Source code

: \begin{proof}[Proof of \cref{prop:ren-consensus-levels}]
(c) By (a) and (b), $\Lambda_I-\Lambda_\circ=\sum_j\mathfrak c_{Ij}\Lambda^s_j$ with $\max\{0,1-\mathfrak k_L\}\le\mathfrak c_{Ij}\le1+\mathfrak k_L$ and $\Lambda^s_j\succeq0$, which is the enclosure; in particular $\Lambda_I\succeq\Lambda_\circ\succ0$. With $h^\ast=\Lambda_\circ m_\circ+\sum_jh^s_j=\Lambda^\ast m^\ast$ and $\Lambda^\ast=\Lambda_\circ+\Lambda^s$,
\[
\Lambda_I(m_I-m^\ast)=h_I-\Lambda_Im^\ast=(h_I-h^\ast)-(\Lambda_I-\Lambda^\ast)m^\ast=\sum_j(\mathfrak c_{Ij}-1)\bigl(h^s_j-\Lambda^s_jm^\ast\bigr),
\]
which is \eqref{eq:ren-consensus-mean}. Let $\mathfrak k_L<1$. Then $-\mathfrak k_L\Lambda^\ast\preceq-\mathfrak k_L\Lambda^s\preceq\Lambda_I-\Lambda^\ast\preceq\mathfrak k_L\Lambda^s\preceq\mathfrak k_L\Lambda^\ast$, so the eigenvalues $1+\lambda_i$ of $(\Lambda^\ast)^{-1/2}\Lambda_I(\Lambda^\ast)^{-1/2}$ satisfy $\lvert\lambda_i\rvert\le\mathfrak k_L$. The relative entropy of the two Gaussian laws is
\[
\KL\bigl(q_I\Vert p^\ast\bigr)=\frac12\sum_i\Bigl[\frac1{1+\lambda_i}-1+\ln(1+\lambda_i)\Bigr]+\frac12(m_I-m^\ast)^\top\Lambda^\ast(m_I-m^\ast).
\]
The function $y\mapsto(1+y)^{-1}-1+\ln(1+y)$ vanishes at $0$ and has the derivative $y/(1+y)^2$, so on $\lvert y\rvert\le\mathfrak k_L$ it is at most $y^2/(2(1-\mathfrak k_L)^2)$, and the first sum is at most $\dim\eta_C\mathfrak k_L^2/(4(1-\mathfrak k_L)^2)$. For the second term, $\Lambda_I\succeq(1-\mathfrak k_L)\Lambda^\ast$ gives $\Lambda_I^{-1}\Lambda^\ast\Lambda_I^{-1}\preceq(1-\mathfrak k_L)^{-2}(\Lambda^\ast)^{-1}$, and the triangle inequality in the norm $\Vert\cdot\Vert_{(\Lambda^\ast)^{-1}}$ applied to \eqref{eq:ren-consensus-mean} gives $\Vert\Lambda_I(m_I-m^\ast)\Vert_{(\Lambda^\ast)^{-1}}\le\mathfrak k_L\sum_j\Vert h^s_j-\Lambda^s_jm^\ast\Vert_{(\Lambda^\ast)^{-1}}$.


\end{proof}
• • • • •
## WHAT YOU SHOULD DO
Each line of the listing should be copied exactly.

## RESPONSE FOR THIS EXERCISE
Source code

: \begin{proof}[Proof of \cref{prop:ren-consensus-levels}]
(c) By (a) and (b), $\Lambda_I-\Lambda_\circ=\sum_j\mathfrak c_{Ij}\Lambda^s_j$ with $\max\{0,1-\mathfrak k_L\}\le\mathfrak c_{Ij}\le1+\mathfrak k_L$ and $\Lambda^s_j\succeq0$, which is the enclosure; in particular $\Lambda_I\succeq\Lambda_\circ\succ0$. With $h^\ast=\Lambda_\circ m_\circ+\sum_jh^s_j=\Lambda^\ast m^\ast$ and $\Lambda^\ast=\Lambda_\circ+\Lambda^s$,
\[
\Lambda_I(m_I-m^\ast)=h_I-\Lambda_Im^\ast=(h_I-h^\ast)-(\Lambda_I-\Lambda^\ast)m^\ast=\sum_j(\mathfrak c_{Ij}-1)\bigl(h^s_j-\Lambda^s_jm^\ast\bigr),
\]
which is \eqref{eq:ren-consensus-mean}. Let $\mathfrak k_L<1$. Then $-\mathfrak k_L\Lambda^\ast\preceq-\mathfrak k_L\Lambda^s\preceq\Lambda_I-\Lambda^\ast\preceq\mathfrak k_L\Lambda^s\preceq\mathfrak k_L\Lambda^\ast$, so the eigenvalues $1+\lambda_i$ of $(\Lambda^\ast)^{-1/2}\Lambda_I(\Lambda^\ast)^{-1/2}$ satisfy $\lvert\lambda_i\rvert\le\mathfrak k_L$. The relative entropy of the two Gaussian laws is
\[
\KL\bigl(q_I\Vert p^\ast\bigr)=\frac12\sum_i\Bigl[\frac1{1+\lambda_i}-1+\ln(1+\lambda_i)\Bigr]+\frac12(m_I-m^\ast)^\top\Lambda^\ast(m_I-m^\ast).
\]
The function $y\mapsto(1+y)^{-1}-1+\ln(1+y)$ vanishes at $0$ and has the derivative $y/(1+y)^2$, so on $\lvert y\rvert\le\mathfrak k_L$ it is at most $y^2/(2(1-\mathfrak k_L)^2)$, and the first sum is at most $\dim\eta_C\mathfrak k_L^2/(4(1-\mathfrak k_L)^2)$. For the second term, $\Lambda_I\succeq(1-\mathfrak k_L)\Lambda^\ast$ gives $\Lambda_I^{-1}\Lambda^\ast\Lambda_I^{-1}\preceq(1-\mathfrak k_L)^{-2}(\Lambda^\ast)^{-1}$, and the triangle inequality in the norm $\Vert\cdot\Vert_{(\Lambda^\ast)^{-1}}$ applied to \eqref{eq:ren-consensus-mean} gives $\Vert\Lambda_I(m_I-m^\ast)\Vert_{(\Lambda^\ast)^{-1}}\le\mathfrak k_L\sum_j\Vert h^s_j-\Lambda^s_jm^\ast\Vert_{(\Lambda^\ast)^{-1}}$.


\end{proof}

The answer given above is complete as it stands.